Breakthrough in high-temperature cancer treatment
Researchers have found injecting iron particles into cancer tumors and using a magnet to move them, heats the tumor and is an effective cancer treatment.
As reported in the April issue of What Doctors Don’t Tell You, high fevers and medically induced hyperthermia have been linked with cancer remission for decades. Now a new study by researchers at Dartmouth provides even more evidence for how heat therapy works, while also proposing a new therapy that could make it even more effective.
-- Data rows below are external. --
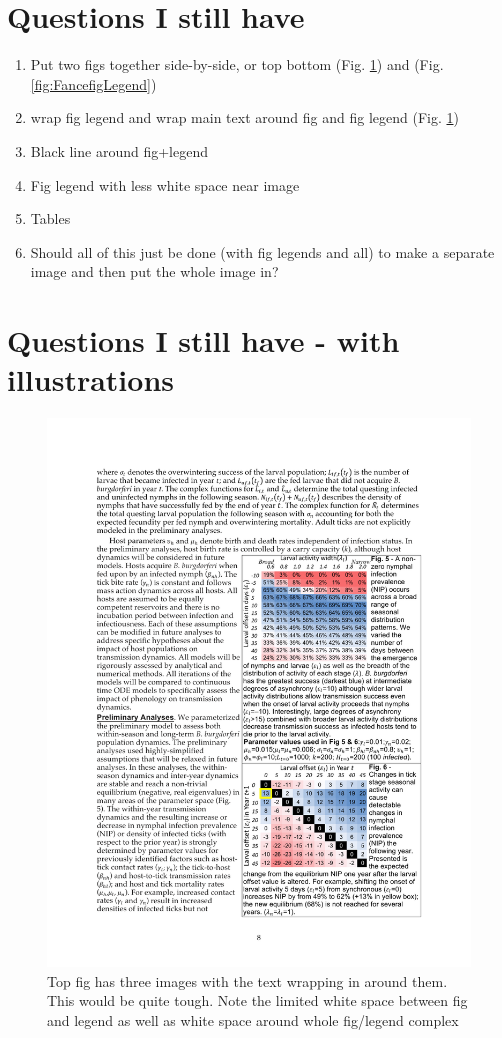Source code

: \documentclass[letterpaper,12pt]{article}%
\begin{document}
\newpage

\section{Questions I still have}
\begin{enumerate}
    \item Put two figs together side-by-side, or top bottom (Fig.  \ref{fig:figLegendWrapWrap}) and (Fig.  \ref{fig:FancefigLegend})
    \item wrap fig legend and wrap main text around fig and fig legend (Fig.  \ref{fig:figLegendWrapWrap})
    \item Black line around fig+legend
    \item Fig legend with less white space near image
    \item Tables
    \item Should all of this just be done (with fig legends and all) to make a separate image and then put the whole image in?
\end{enumerate}

\newpage
\section{Questions I still have - with illustrations}
\begin{figure}[h!]
\centering
\includegraphics[scale=0.7]{FigLegendWrapFigWrap.pdf}
\caption{Top fig has three images with the text wrapping in around them. This would be quite tough. Note the limited white space between fig and legend as well as white space around whole fig/legend complex}
\label{fig:figLegendWrapWrap}
\end{figure}
\end{document}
Researchers at Dartmouth University injected iron nanoparticles into tumors growing in mice and then used a magnetic field to generate heat from the iron. This nanotechnology strategy allowed them to maintain a constant temperature of 109.4°F (43°C), which was critical to the response that followed. Heating colon and melanoma tumors caused them to grow more slowly or even disappear. Although higher temperatures were even more effective at stopping tumor growth, at 109.4°F, an immune response was triggered that made the mice resistant to the cancer.
When they were injected with the same type of cancer cells a month after the heat treatment, they didn’t develop any new tumors. Since it is nearly impossible for a surgeon, chemotherapy drug or radiation to remove or kill every single cancer cell in the body, activating this immune response could be very helpful for protecting cancer patients from recurrence and enhancing the effects of other treatments.